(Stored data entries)
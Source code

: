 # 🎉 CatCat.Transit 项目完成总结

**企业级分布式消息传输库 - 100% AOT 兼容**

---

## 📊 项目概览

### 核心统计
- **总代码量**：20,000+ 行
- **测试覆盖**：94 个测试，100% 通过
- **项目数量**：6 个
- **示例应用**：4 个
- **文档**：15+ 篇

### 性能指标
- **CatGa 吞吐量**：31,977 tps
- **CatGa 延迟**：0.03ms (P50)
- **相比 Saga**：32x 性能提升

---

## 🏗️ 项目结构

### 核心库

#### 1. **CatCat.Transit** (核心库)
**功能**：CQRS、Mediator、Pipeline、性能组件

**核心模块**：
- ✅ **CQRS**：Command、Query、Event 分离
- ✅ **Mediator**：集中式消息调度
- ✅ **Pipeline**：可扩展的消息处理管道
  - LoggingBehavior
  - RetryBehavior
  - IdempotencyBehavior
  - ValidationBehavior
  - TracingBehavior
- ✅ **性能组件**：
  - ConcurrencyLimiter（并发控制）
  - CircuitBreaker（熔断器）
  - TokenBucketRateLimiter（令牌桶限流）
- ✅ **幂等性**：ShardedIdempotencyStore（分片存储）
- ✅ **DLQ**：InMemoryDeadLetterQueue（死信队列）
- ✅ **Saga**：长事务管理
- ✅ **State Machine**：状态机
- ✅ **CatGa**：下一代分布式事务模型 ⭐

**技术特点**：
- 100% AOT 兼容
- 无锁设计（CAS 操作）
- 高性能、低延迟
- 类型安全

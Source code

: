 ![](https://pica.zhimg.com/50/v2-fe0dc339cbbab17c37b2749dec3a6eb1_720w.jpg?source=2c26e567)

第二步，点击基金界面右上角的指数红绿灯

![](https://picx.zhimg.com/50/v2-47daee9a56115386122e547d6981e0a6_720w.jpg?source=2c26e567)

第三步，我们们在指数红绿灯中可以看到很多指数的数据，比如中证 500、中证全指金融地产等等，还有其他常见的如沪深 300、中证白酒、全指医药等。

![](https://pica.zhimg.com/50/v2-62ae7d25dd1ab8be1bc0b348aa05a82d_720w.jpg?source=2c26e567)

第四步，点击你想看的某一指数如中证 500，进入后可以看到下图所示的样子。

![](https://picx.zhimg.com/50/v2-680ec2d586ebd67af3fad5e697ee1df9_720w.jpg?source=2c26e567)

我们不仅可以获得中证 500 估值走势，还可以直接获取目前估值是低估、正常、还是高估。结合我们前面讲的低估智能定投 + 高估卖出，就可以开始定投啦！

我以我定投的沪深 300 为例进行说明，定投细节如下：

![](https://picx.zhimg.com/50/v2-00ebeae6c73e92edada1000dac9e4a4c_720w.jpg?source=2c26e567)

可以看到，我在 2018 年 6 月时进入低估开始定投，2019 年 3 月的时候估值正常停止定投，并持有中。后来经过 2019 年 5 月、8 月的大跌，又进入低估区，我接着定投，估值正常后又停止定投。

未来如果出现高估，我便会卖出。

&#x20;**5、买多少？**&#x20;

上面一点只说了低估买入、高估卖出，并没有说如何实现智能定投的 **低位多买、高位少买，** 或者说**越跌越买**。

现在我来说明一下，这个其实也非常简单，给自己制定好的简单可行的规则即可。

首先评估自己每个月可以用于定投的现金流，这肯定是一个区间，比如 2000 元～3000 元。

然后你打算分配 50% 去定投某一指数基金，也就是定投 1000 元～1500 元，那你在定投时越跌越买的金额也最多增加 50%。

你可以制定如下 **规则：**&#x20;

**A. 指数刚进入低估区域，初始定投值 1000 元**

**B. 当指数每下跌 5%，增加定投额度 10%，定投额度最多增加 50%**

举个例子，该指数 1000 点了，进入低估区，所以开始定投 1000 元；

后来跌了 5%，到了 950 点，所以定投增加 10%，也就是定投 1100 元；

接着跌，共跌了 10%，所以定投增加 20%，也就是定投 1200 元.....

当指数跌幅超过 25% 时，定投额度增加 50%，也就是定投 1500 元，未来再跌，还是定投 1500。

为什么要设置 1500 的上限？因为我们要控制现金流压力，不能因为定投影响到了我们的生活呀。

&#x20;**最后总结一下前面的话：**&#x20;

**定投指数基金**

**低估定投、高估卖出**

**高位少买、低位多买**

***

> **PROMPT**
Retrieve every line above holding the word "性能组件".

> **TASK ANSWER**
**功能**：CQRS、Mediator、Pipeline、性能组件
- ✅ **性能组件**：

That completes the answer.